Critique : CLOUD de Kiyoshi Kurosawa, atlas de la haine

CRITIQUES COURTES

Baptiste Brocvielle

6/3/20251 min read

Si Kaïro (2001) personnifiait la menace d’un Internet encore naissant sous le prisme de l’horreur surréaliste, Cloud se concentre sur des dangers contemporains : l’anonymat sur internet, le mimétisme numérique et l’escalade rapide de la violence sur les réseaux

Encore et toujours, Kiyoshi Kurosawa recherche à travers son cinéma l’origine du mal.
Elle est ici intimement liée à un capitalisme qui aveugle et enferme les personnages dans leur cupidité. La société japonaise est, une fois de plus, dépeinte comme profondément malade et peuplée de victimes n’attendant que l’étincelle qui fera exploser leur violence réprimée. C’est un revendeur en ligne, Ryosuke, qui cristallise cette jalousie et cette haine, devenant la cible d’une vengeance collective orchestrée par un groupe d’internautes. Pas de place pour le crime passionnel cependant : il faut « considérer ça comme un jeu », une simple piqûre d’adrénaline. L’acte de tuer est vidée de sa dimension terrible. Une terreur calme subsiste.
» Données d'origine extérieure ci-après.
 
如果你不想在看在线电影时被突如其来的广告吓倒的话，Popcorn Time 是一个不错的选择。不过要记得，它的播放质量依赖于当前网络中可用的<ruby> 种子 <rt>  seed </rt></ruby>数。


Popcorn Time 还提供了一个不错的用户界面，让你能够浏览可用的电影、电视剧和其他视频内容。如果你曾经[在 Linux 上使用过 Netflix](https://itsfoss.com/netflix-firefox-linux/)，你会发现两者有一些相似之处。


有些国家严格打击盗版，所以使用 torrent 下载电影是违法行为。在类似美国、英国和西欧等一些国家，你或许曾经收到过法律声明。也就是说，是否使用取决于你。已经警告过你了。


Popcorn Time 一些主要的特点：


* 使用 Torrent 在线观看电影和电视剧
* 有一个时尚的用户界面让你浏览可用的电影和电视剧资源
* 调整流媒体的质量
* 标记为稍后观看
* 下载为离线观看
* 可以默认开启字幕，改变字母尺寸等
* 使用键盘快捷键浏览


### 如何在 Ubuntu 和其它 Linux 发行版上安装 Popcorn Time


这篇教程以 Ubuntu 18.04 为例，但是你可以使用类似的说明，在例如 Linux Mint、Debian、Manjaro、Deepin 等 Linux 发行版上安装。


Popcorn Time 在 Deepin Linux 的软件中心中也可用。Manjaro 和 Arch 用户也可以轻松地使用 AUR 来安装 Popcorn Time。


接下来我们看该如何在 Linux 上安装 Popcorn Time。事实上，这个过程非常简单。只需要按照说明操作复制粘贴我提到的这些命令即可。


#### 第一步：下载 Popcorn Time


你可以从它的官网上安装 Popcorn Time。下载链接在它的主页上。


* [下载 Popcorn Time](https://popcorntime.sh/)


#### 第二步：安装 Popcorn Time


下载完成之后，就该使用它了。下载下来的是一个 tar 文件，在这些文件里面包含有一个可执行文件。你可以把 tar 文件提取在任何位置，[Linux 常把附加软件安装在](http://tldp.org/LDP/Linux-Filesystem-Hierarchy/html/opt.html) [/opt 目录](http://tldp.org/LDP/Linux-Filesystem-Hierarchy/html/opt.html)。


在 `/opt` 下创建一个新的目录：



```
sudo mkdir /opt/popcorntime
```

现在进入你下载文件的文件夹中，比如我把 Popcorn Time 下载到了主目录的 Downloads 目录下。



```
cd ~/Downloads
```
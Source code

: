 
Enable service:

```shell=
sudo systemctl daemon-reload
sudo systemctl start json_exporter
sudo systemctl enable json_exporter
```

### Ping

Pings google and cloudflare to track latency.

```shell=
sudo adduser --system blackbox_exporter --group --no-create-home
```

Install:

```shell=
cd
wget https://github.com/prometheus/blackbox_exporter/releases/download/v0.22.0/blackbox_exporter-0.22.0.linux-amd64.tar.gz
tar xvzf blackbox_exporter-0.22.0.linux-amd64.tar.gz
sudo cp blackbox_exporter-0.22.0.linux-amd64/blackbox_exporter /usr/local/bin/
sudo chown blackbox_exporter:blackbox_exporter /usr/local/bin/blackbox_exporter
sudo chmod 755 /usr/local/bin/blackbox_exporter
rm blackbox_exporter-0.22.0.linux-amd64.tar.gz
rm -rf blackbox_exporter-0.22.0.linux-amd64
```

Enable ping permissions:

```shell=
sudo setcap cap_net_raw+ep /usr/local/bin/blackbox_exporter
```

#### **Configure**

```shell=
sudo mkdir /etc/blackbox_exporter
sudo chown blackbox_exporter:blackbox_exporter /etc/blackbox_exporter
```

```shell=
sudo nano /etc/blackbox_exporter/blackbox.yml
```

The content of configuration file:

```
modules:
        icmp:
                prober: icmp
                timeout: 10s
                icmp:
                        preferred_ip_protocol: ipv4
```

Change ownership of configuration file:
Cloud est ainsi bel et bien un film de Kurosawa, illustrant ses obsessions par une mise en scène froide et chirurgicale. Il fait cependant le choix de délaisser le genre horrifique - dont sa maîtrise n’est plus à prouver - pour basculer vers le thriller d’action. Il souffre dès lors de la comparaison avec Chime, sorti la semaine précédente : plus explicatif, moins subtil et symbolique que le moyen métrage. En bref, il échoue à happer.
Difficile néanmoins de reprocher au cinéaste son exploration des genres pour faire passer ses messages qui, eux, demeurent toujours aussi pertinents.